* [Data listing]:

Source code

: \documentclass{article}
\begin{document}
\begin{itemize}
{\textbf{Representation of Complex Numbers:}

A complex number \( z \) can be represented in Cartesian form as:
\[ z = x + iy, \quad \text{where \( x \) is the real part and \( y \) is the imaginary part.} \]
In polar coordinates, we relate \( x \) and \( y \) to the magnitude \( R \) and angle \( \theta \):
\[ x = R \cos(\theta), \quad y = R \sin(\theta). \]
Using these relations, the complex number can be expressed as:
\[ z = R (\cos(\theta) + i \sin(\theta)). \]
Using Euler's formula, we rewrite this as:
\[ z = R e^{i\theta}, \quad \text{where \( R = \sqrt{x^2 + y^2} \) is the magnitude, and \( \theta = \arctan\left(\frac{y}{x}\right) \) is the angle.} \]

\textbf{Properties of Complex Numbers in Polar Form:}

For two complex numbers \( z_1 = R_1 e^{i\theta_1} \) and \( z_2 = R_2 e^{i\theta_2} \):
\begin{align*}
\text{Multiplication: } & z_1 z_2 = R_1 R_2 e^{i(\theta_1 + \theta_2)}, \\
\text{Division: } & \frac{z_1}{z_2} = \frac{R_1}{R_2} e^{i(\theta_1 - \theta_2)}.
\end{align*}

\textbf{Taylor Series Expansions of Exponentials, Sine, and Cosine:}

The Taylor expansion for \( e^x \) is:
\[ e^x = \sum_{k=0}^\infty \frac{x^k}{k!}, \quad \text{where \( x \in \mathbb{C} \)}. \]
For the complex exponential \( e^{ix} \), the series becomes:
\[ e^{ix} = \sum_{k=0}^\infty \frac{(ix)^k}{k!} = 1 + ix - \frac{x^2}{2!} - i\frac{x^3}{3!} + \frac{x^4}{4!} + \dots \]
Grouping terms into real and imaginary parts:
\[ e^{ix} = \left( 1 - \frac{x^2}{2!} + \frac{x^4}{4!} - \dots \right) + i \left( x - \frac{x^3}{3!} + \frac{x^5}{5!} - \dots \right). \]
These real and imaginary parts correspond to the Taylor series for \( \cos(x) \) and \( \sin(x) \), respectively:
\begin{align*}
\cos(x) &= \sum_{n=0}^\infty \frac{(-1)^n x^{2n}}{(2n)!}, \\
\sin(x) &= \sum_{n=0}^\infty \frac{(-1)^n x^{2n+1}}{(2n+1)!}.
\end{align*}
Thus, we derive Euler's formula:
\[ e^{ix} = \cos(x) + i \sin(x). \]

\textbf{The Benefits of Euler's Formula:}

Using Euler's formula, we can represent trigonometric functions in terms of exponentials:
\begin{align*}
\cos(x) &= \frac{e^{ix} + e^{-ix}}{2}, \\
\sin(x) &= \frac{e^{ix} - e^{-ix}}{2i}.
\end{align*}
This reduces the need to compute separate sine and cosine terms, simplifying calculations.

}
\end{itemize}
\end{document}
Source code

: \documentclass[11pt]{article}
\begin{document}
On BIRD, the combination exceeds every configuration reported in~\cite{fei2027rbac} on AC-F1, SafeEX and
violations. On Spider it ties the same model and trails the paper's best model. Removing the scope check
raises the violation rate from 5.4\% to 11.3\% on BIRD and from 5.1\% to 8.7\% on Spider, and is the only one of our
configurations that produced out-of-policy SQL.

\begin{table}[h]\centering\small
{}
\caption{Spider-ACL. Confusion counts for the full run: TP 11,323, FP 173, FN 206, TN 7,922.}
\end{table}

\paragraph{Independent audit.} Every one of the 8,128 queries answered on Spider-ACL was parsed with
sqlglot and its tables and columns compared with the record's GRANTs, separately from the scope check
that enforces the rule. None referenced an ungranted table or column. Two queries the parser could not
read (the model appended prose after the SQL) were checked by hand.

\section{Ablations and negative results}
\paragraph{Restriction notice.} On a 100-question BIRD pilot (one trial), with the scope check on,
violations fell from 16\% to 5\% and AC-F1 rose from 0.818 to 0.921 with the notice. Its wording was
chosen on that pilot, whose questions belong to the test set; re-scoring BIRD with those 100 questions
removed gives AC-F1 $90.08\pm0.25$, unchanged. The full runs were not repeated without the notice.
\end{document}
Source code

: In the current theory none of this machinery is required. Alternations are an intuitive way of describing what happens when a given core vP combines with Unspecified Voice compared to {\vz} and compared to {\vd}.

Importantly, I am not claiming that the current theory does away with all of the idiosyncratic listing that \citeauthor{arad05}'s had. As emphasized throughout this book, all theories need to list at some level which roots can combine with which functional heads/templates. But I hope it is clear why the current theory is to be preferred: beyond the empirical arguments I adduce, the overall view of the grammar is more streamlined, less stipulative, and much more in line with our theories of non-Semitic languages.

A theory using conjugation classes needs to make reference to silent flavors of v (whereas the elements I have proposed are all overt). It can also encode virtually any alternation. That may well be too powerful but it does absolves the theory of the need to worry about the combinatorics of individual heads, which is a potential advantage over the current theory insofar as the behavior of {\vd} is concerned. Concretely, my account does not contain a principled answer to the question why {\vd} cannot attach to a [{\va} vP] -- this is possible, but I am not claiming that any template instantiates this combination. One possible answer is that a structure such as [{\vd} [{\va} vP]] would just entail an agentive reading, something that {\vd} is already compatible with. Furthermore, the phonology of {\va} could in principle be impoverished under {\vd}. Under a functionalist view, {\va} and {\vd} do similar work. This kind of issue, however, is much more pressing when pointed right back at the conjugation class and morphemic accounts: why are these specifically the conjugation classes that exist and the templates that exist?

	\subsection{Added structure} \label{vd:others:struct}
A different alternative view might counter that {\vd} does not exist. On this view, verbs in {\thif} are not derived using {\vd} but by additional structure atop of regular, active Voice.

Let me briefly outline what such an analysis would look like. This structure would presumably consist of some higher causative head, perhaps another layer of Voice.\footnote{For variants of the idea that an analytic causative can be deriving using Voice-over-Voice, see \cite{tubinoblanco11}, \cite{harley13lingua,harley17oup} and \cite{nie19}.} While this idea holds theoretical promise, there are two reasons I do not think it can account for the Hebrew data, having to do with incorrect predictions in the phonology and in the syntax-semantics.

* [Problem to work on]: Line by line, repeat the listing exactly as written.

* [Solution to this task]:
Source code

: \documentclass{article}
\begin{document}
\begin{itemize}
{\textbf{Representation of Complex Numbers:}

A complex number \( z \) can be represented in Cartesian form as:
\[ z = x + iy, \quad \text{where \( x \) is the real part and \( y \) is the imaginary part.} \]
In polar coordinates, we relate \( x \) and \( y \) to the magnitude \( R \) and angle \( \theta \):
\[ x = R \cos(\theta), \quad y = R \sin(\theta). \]
Using these relations, the complex number can be expressed as:
\[ z = R (\cos(\theta) + i \sin(\theta)). \]
Using Euler's formula, we rewrite this as:
\[ z = R e^{i\theta}, \quad \text{where \( R = \sqrt{x^2 + y^2} \) is the magnitude, and \( \theta = \arctan\left(\frac{y}{x}\right) \) is the angle.} \]

\textbf{Properties of Complex Numbers in Polar Form:}

For two complex numbers \( z_1 = R_1 e^{i\theta_1} \) and \( z_2 = R_2 e^{i\theta_2} \):
\begin{align*}
\text{Multiplication: } & z_1 z_2 = R_1 R_2 e^{i(\theta_1 + \theta_2)}, \\
\text{Division: } & \frac{z_1}{z_2} = \frac{R_1}{R_2} e^{i(\theta_1 - \theta_2)}.
\end{align*}

\textbf{Taylor Series Expansions of Exponentials, Sine, and Cosine:}

The Taylor expansion for \( e^x \) is:
\[ e^x = \sum_{k=0}^\infty \frac{x^k}{k!}, \quad \text{where \( x \in \mathbb{C} \)}. \]
For the complex exponential \( e^{ix} \), the series becomes:
\[ e^{ix} = \sum_{k=0}^\infty \frac{(ix)^k}{k!} = 1 + ix - \frac{x^2}{2!} - i\frac{x^3}{3!} + \frac{x^4}{4!} + \dots \]
Grouping terms into real and imaginary parts:
\[ e^{ix} = \left( 1 - \frac{x^2}{2!} + \frac{x^4}{4!} - \dots \right) + i \left( x - \frac{x^3}{3!} + \frac{x^5}{5!} - \dots \right). \]
These real and imaginary parts correspond to the Taylor series for \( \cos(x) \) and \( \sin(x) \), respectively:
\begin{align*}
\cos(x) &= \sum_{n=0}^\infty \frac{(-1)^n x^{2n}}{(2n)!}, \\
\sin(x) &= \sum_{n=0}^\infty \frac{(-1)^n x^{2n+1}}{(2n+1)!}.
\end{align*}
Thus, we derive Euler's formula:
\[ e^{ix} = \cos(x) + i \sin(x). \]

\textbf{The Benefits of Euler's Formula:}

Using Euler's formula, we can represent trigonometric functions in terms of exponentials:
\begin{align*}
\cos(x) &= \frac{e^{ix} + e^{-ix}}{2}, \\
\sin(x) &= \frac{e^{ix} - e^{-ix}}{2i}.
\end{align*}
This reduces the need to compute separate sine and cosine terms, simplifying calculations.

}
\end{itemize}
\end{document}
Source code

: \documentclass[11pt]{article}
\begin{document}
On BIRD, the combination exceeds every configuration reported in~\cite{fei2027rbac} on AC-F1, SafeEX and
violations. On Spider it ties the same model and trails the paper's best model. Removing the scope check
raises the violation rate from 5.4\% to 11.3\% on BIRD and from 5.1\% to 8.7\% on Spider, and is the only one of our
configurations that produced out-of-policy SQL.

\begin{table}[h]\centering\small
{}
\caption{Spider-ACL. Confusion counts for the full run: TP 11,323, FP 173, FN 206, TN 7,922.}
\end{table}

\paragraph{Independent audit.} Every one of the 8,128 queries answered on Spider-ACL was parsed with
sqlglot and its tables and columns compared with the record's GRANTs, separately from the scope check
that enforces the rule. None referenced an ungranted table or column. Two queries the parser could not
read (the model appended prose after the SQL) were checked by hand.

\section{Ablations and negative results}
\paragraph{Restriction notice.} On a 100-question BIRD pilot (one trial), with the scope check on,
violations fell from 16\% to 5\% and AC-F1 rose from 0.818 to 0.921 with the notice. Its wording was
chosen on that pilot, whose questions belong to the test set; re-scoring BIRD with those 100 questions
removed gives AC-F1 $90.08\pm0.25$, unchanged. The full runs were not repeated without the notice.
\end{document}
Source code

: In the current theory none of this machinery is required. Alternations are an intuitive way of describing what happens when a given core vP combines with Unspecified Voice compared to {\vz} and compared to {\vd}.

Importantly, I am not claiming that the current theory does away with all of the idiosyncratic listing that \citeauthor{arad05}'s had. As emphasized throughout this book, all theories need to list at some level which roots can combine with which functional heads/templates. But I hope it is clear why the current theory is to be preferred: beyond the empirical arguments I adduce, the overall view of the grammar is more streamlined, less stipulative, and much more in line with our theories of non-Semitic languages.

A theory using conjugation classes needs to make reference to silent flavors of v (whereas the elements I have proposed are all overt). It can also encode virtually any alternation. That may well be too powerful but it does absolves the theory of the need to worry about the combinatorics of individual heads, which is a potential advantage over the current theory insofar as the behavior of {\vd} is concerned. Concretely, my account does not contain a principled answer to the question why {\vd} cannot attach to a [{\va} vP] -- this is possible, but I am not claiming that any template instantiates this combination. One possible answer is that a structure such as [{\vd} [{\va} vP]] would just entail an agentive reading, something that {\vd} is already compatible with. Furthermore, the phonology of {\va} could in principle be impoverished under {\vd}. Under a functionalist view, {\va} and {\vd} do similar work. This kind of issue, however, is much more pressing when pointed right back at the conjugation class and morphemic accounts: why are these specifically the conjugation classes that exist and the templates that exist?

	\subsection{Added structure} \label{vd:others:struct}
A different alternative view might counter that {\vd} does not exist. On this view, verbs in {\thif} are not derived using {\vd} but by additional structure atop of regular, active Voice.

Let me briefly outline what such an analysis would look like. This structure would presumably consist of some higher causative head, perhaps another layer of Voice.\footnote{For variants of the idea that an analytic causative can be deriving using Voice-over-Voice, see \cite{tubinoblanco11}, \cite{harley13lingua,harley17oup} and \cite{nie19}.} While this idea holds theoretical promise, there are two reasons I do not think it can account for the Hebrew data, having to do with incorrect predictions in the phonology and in the syntax-semantics.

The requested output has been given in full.